▸ Exercise aim:
Below are records to repeat exactly. Omit the pictures from the copy.

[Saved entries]
=====

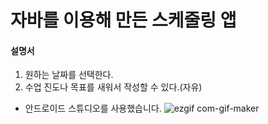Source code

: # 자바를 이용해 만든 스케줄링 앱
#### 설명서
1. 원하는 날짜를 선택한다.
2. 수업 진도나 목표를 새워서 작성할 수 있다.(자유)
 - 안드로이드 스튜디오를 사용했습니다.
![ezgif com-gif-maker](https://user-images.githubusercontent.com/68891494/101146415-4fe27900-365e-11eb-8a67-b536e88ca680.gif)
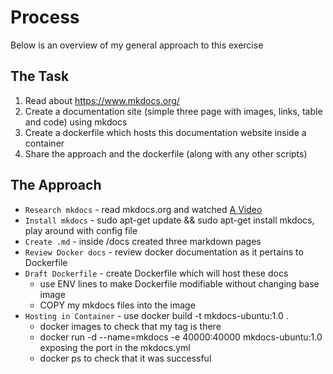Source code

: # Process

Below is an overview of my general approach to this exercise

## The Task

1.	Read about https://www.mkdocs.org/
2.	Create a documentation site (simple three page with images, links, table and code) using mkdocs
3.	Create a dockerfile which hosts this documentation website inside a container
4.	Share the approach and the dockerfile (along with any other scripts)

## The Approach

* `Research mkdocs` - read mkdocs.org and watched [A Video](https://www.youtube.com/watch?v=tB6QN2ljDL8)
* `Install mkdocs` - sudo apt-get update && sudo apt-get install mkdocs, play around with config file
* `Create .md` - inside /docs created three markdown pages
* `Review Docker docs` - review docker documentation as it pertains to Dockerfile
* `Draft Dockerfile` - create Dockerfile which will host these docs
    - use ENV lines to make Dockerfile modifiable without changing base image
    - COPY my mkdocs files into the image
* `Hosting in Container` - use docker build -t mkdocs-ubuntu:1.0 .
    - docker images to check that my tag is there
    - docker run -d --name=mkdocs -e 40000:40000 mkdocs-ubuntu:1.0  exposing the port in the mkdocs.yml
    - docker ps to check that it was successful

=====

▸ Expected output:
Source code

: # 자바를 이용해 만든 스케줄링 앱
#### 설명서
1. 원하는 날짜를 선택한다.
2. 수업 진도나 목표를 새워서 작성할 수 있다.(자유)
 - 안드로이드 스튜디오를 사용했습니다.
![ezgif com-gif-maker](https://user-images.githubusercontent.com/68891494/101146415-4fe27900-365e-11eb-8a67-b536e88ca680.gif)
Source code

: # Process

Below is an overview of my general approach to this exercise

## The Task

1.	Read about https://www.mkdocs.org/
2.	Create a documentation site (simple three page with images, links, table and code) using mkdocs
3.	Create a dockerfile which hosts this documentation website inside a container
4.	Share the approach and the dockerfile (along with any other scripts)

## The Approach

* `Research mkdocs` - read mkdocs.org and watched [A Video](https://www.youtube.com/watch?v=tB6QN2ljDL8)
* `Install mkdocs` - sudo apt-get update && sudo apt-get install mkdocs, play around with config file
* `Create .md` - inside /docs created three markdown pages
* `Review Docker docs` - review docker documentation as it pertains to Dockerfile
* `Draft Dockerfile` - create Dockerfile which will host these docs
    - use ENV lines to make Dockerfile modifiable without changing base image
    - COPY my mkdocs files into the image
* `Hosting in Container` - use docker build -t mkdocs-ubuntu:1.0 .
    - docker images to check that my tag is there
    - docker run -d --name=mkdocs -e 40000:40000 mkdocs-ubuntu:1.0  exposing the port in the mkdocs.yml
    - docker ps to check that it was successful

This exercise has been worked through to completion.